Study clinicians receiving WBT were provided links via electronic communications to a 10-minute primer on influenza vaccination recommendations and completed a brief exercise. All clinicians in the WBT and BOTH arms completed the 10-minute primer by October 20, 2015.

Each clinician received feedback on influenza vaccination via a monthly report (aggregated by site). This report featured the proportion of eligible children who had proper documentation of influenza vaccination (in office or elsewhere) with a roster of specific eligible patients seen that prior month and their influenza vaccine disposition.

In addition, a retrospective dataset of measures among patients seen by clinicians between September 2014 and April 2015 was secured for use in predictive modeling and as a baseline for comparison with the interventions’ effects.

Participants

Inclusion criteria required active part- or full-time employment to provide outpatient clinical services on September 1, 2015. Clinicians providing clinical services in more than one practice site or not providing patient care in our health care system the previous year were excluded from participation in this study. Although investigation of influenza vaccination practices required determination of vaccination status in relation to some patient information, the subjects of this study were the PRACTICE and their participating clinicians.

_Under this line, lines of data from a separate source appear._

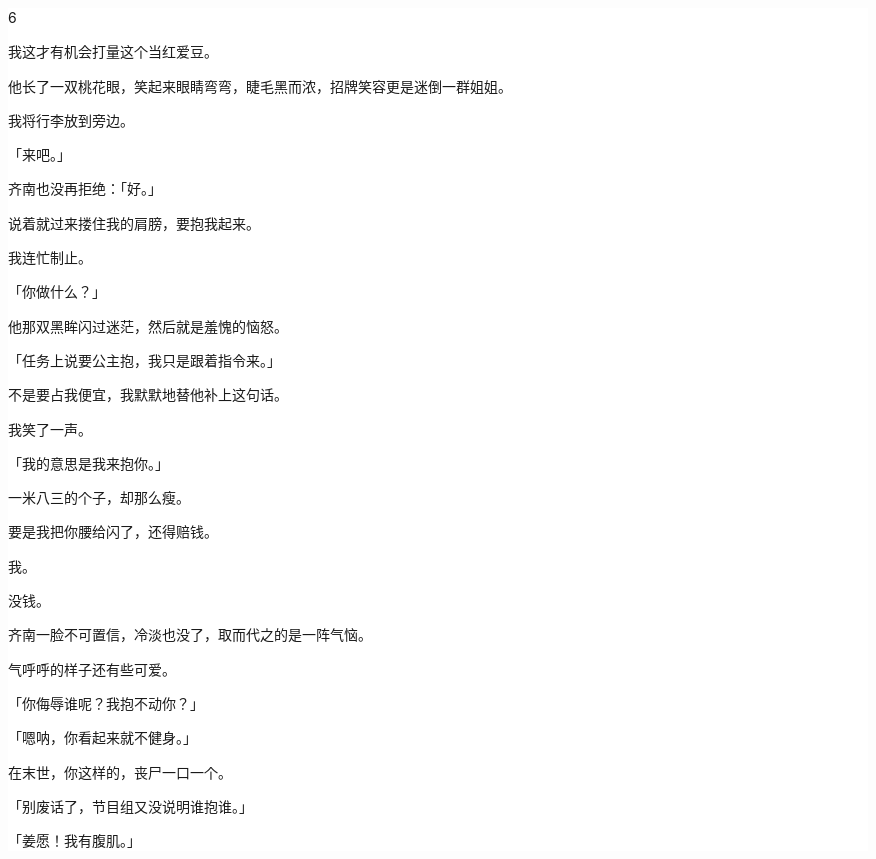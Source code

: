 6


我这才有机会打量这个当红爱豆。


他长了一双桃花眼，笑起来眼睛弯弯，睫毛黑而浓，招牌笑容更是迷倒一群姐姐。


我将行李放到旁边。


「来吧。」


齐南也没再拒绝：「好。」


说着就过来搂住我的肩膀，要抱我起来。


我连忙制止。


「你做什么？」


他那双黑眸闪过迷茫，然后就是羞愧的恼怒。


「任务上说要公主抱，我只是跟着指令来。」


不是要占我便宜，我默默地替他补上这句话。


我笑了一声。


「我的意思是我来抱你。」


一米八三的个子，却那么瘦。


要是我把你腰给闪了，还得赔钱。


我。


没钱。


齐南一脸不可置信，冷淡也没了，取而代之的是一阵气恼。


气呼呼的样子还有些可爱。


「你侮辱谁呢？我抱不动你？」


「嗯呐，你看起来就不健身。」


在末世，你这样的，丧尸一口一个。


「别废话了，节目组又没说明谁抱谁。」


「姜愿！我有腹肌。」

Recruitment of PRACTICE sites included presentations at a webinar meeting of site lead clinicians, dissemination through physician research liaisons in the Delaware and Florida practices and direct email communication to the 38 clinicians from 16 sites. Thirteen clinicians from 11 PRACTICE sites enrolled in the study via an online portal and their sites assigned an intervention arm based on a block randomization scheme generated using the web site “Randomization.com” (http://www.randomization.com). Those in the WBT and BOTH arms were provided a link to the WBT. The CCDSS was activated for those in the CCDSS and BOTH arms. In PRACTICE sites with both enrolled and unenrolled clinicians, only study clinicians were exposed to interventions, and the PRACTICE run charts related to patients seen only by participating clinicians in the practice.

Measures

Primary care practice characteristics of location and volume of patients seen were determined. An enrollment survey collected clinician demographics, professional degree, and length of time since completion of professional education as well as other factors, such beliefs about influenza vaccination. Patient information including age, sex, and presence of a high-risk chronic medical condition was electronically abstracted from the electronic health record.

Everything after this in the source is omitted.